- RECORDS SUPPLIED:

━━━━━━

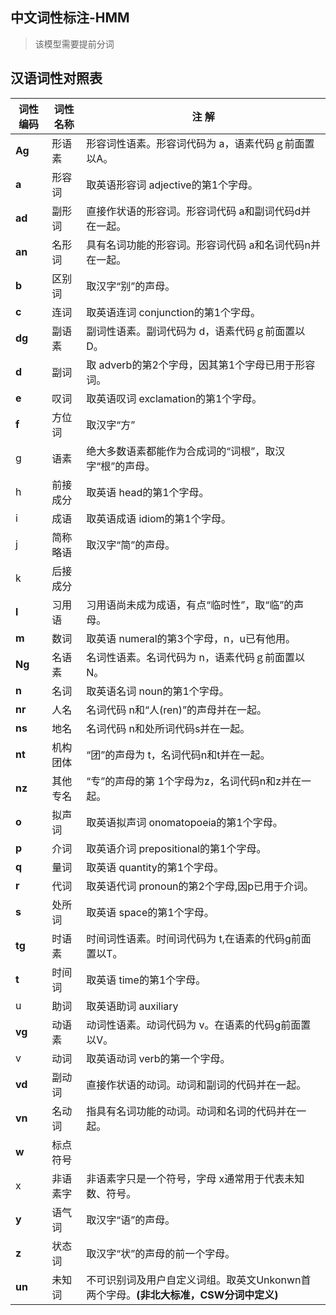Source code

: ## 中文词性标注-HMM

> 该模型需要提前分词

## 汉语词性对照表
<!--  -->
| 词性编码 | 词性名称 | 注 解                                                        |
| -------- | -------- | ------------------------------------------------------------ |
| **Ag**   | 形语素   | 形容词性语素。形容词代码为 a，语素代码ｇ前面置以A。          |
| **a**    | 形容词   | 取英语形容词 adjective的第1个字母。                          |
| **ad**   | 副形词   | 直接作状语的形容词。形容词代码 a和副词代码d并在一起。        |
| **an**   | 名形词   | 具有名词功能的形容词。形容词代码 a和名词代码n并在一起。      |
| **b**    | 区别词   | 取汉字“别”的声母。                                           |
| **c**    | 连词     | 取英语连词 conjunction的第1个字母。                          |
| **dg**   | 副语素   | 副词性语素。副词代码为 d，语素代码ｇ前面置以D。              |
| **d**    | 副词     | 取 adverb的第2个字母，因其第1个字母已用于形容词。            |
| **e**    | 叹词     | 取英语叹词 exclamation的第1个字母。                          |
| **f**    | 方位词   | 取汉字“方”                                                   |
| g        | 语素     | 绝大多数语素都能作为合成词的“词根”，取汉字“根”的声母。       |
| h        | 前接成分 | 取英语 head的第1个字母。                                     |
| i        | 成语     | 取英语成语 idiom的第1个字母。                                |
| j        | 简称略语 | 取汉字“简”的声母。                                           |
| k        | 后接成分 |                                                              |
| **l**    | 习用语   | 习用语尚未成为成语，有点“临时性”，取“临”的声母。             |
| **m**    | 数词     | 取英语 numeral的第3个字母，n，u已有他用。                    |
| **Ng**   | 名语素   | 名词性语素。名词代码为 n，语素代码ｇ前面置以N。              |
| **n**    | 名词     | 取英语名词 noun的第1个字母。                                 |
| **nr**   | 人名     | 名词代码 n和“人(ren)”的声母并在一起。                        |
| **ns**   | 地名     | 名词代码 n和处所词代码s并在一起。                            |
| **nt**   | 机构团体 | “团”的声母为 t，名词代码n和t并在一起。                       |
| **nz**   | 其他专名 | “专”的声母的第 1个字母为z，名词代码n和z并在一起。            |
| **o**    | 拟声词   | 取英语拟声词 onomatopoeia的第1个字母。                       |
| **p**    | 介词     | 取英语介词 prepositional的第1个字母。                        |
| **q**    | 量词     | 取英语 quantity的第1个字母。                                 |
| **r**    | 代词     | 取英语代词 pronoun的第2个字母,因p已用于介词。                |
| **s**    | 处所词   | 取英语 space的第1个字母。                                    |
| **tg**   | 时语素   | 时间词性语素。时间词代码为 t,在语素的代码g前面置以T。        |
| **t**    | 时间词   | 取英语 time的第1个字母。                                     |
| u        | 助词     | 取英语助词 auxiliary                                         |
| **vg**   | 动语素   | 动词性语素。动词代码为 v。在语素的代码g前面置以V。           |
| v        | 动词     | 取英语动词 verb的第一个字母。                                |
| **vd**   | 副动词   | 直接作状语的动词。动词和副词的代码并在一起。                 |
| **vn**   | 名动词   | 指具有名词功能的动词。动词和名词的代码并在一起。             |
| **w**    | 标点符号 |                                                              |
| x        | 非语素字 | 非语素字只是一个符号，字母 x通常用于代表未知数、符号。       |
| **y**    | 语气词   | 取汉字“语”的声母。                                           |
| **z**    | 状态词   | 取汉字“状”的声母的前一个字母。                               |
| **un**   | 未知词   | 不可识别词及用户自定义词组。取英文Unkonwn首两个字母。**(非北大标准，CSW分词中定义)** |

━━━━━━

- PROMPT: Return the full listing exactly as it appears above, without its pictures.

- EXERCISE OUTPUT:
Source code

: ## 中文词性标注-HMM

> 该模型需要提前分词

## 汉语词性对照表
<!--  -->
| 词性编码 | 词性名称 | 注 解                                                        |
| -------- | -------- | ------------------------------------------------------------ |
| **Ag**   | 形语素   | 形容词性语素。形容词代码为 a，语素代码ｇ前面置以A。          |
| **a**    | 形容词   | 取英语形容词 adjective的第1个字母。                          |
| **ad**   | 副形词   | 直接作状语的形容词。形容词代码 a和副词代码d并在一起。        |
| **an**   | 名形词   | 具有名词功能的形容词。形容词代码 a和名词代码n并在一起。      |
| **b**    | 区别词   | 取汉字“别”的声母。                                           |
| **c**    | 连词     | 取英语连词 conjunction的第1个字母。                          |
| **dg**   | 副语素   | 副词性语素。副词代码为 d，语素代码ｇ前面置以D。              |
| **d**    | 副词     | 取 adverb的第2个字母，因其第1个字母已用于形容词。            |
| **e**    | 叹词     | 取英语叹词 exclamation的第1个字母。                          |
| **f**    | 方位词   | 取汉字“方”                                                   |
| g        | 语素     | 绝大多数语素都能作为合成词的“词根”，取汉字“根”的声母。       |
| h        | 前接成分 | 取英语 head的第1个字母。                                     |
| i        | 成语     | 取英语成语 idiom的第1个字母。                                |
| j        | 简称略语 | 取汉字“简”的声母。                                           |
| k        | 后接成分 |                                                              |
| **l**    | 习用语   | 习用语尚未成为成语，有点“临时性”，取“临”的声母。             |
| **m**    | 数词     | 取英语 numeral的第3个字母，n，u已有他用。                    |
| **Ng**   | 名语素   | 名词性语素。名词代码为 n，语素代码ｇ前面置以N。              |
| **n**    | 名词     | 取英语名词 noun的第1个字母。                                 |
| **nr**   | 人名     | 名词代码 n和“人(ren)”的声母并在一起。                        |
| **ns**   | 地名     | 名词代码 n和处所词代码s并在一起。                            |
| **nt**   | 机构团体 | “团”的声母为 t，名词代码n和t并在一起。                       |
| **nz**   | 其他专名 | “专”的声母的第 1个字母为z，名词代码n和z并在一起。            |
| **o**    | 拟声词   | 取英语拟声词 onomatopoeia的第1个字母。                       |
| **p**    | 介词     | 取英语介词 prepositional的第1个字母。                        |
| **q**    | 量词     | 取英语 quantity的第1个字母。                                 |
| **r**    | 代词     | 取英语代词 pronoun的第2个字母,因p已用于介词。                |
| **s**    | 处所词   | 取英语 space的第1个字母。                                    |
| **tg**   | 时语素   | 时间词性语素。时间词代码为 t,在语素的代码g前面置以T。        |
| **t**    | 时间词   | 取英语 time的第1个字母。                                     |
| u        | 助词     | 取英语助词 auxiliary                                         |
| **vg**   | 动语素   | 动词性语素。动词代码为 v。在语素的代码g前面置以V。           |
| v        | 动词     | 取英语动词 verb的第一个字母。                                |
| **vd**   | 副动词   | 直接作状语的动词。动词和副词的代码并在一起。                 |
| **vn**   | 名动词   | 指具有名词功能的动词。动词和名词的代码并在一起。             |
| **w**    | 标点符号 |                                                              |
| x        | 非语素字 | 非语素字只是一个符号，字母 x通常用于代表未知数、符号。       |
| **y**    | 语气词   | 取汉字“语”的声母。                                           |
| **z**    | 状态词   | 取汉字“状”的声母的前一个字母。                               |
| **un**   | 未知词   | 不可识别词及用户自定义词组。取英文Unkonwn首两个字母。**(非北大标准，CSW分词中定义)** |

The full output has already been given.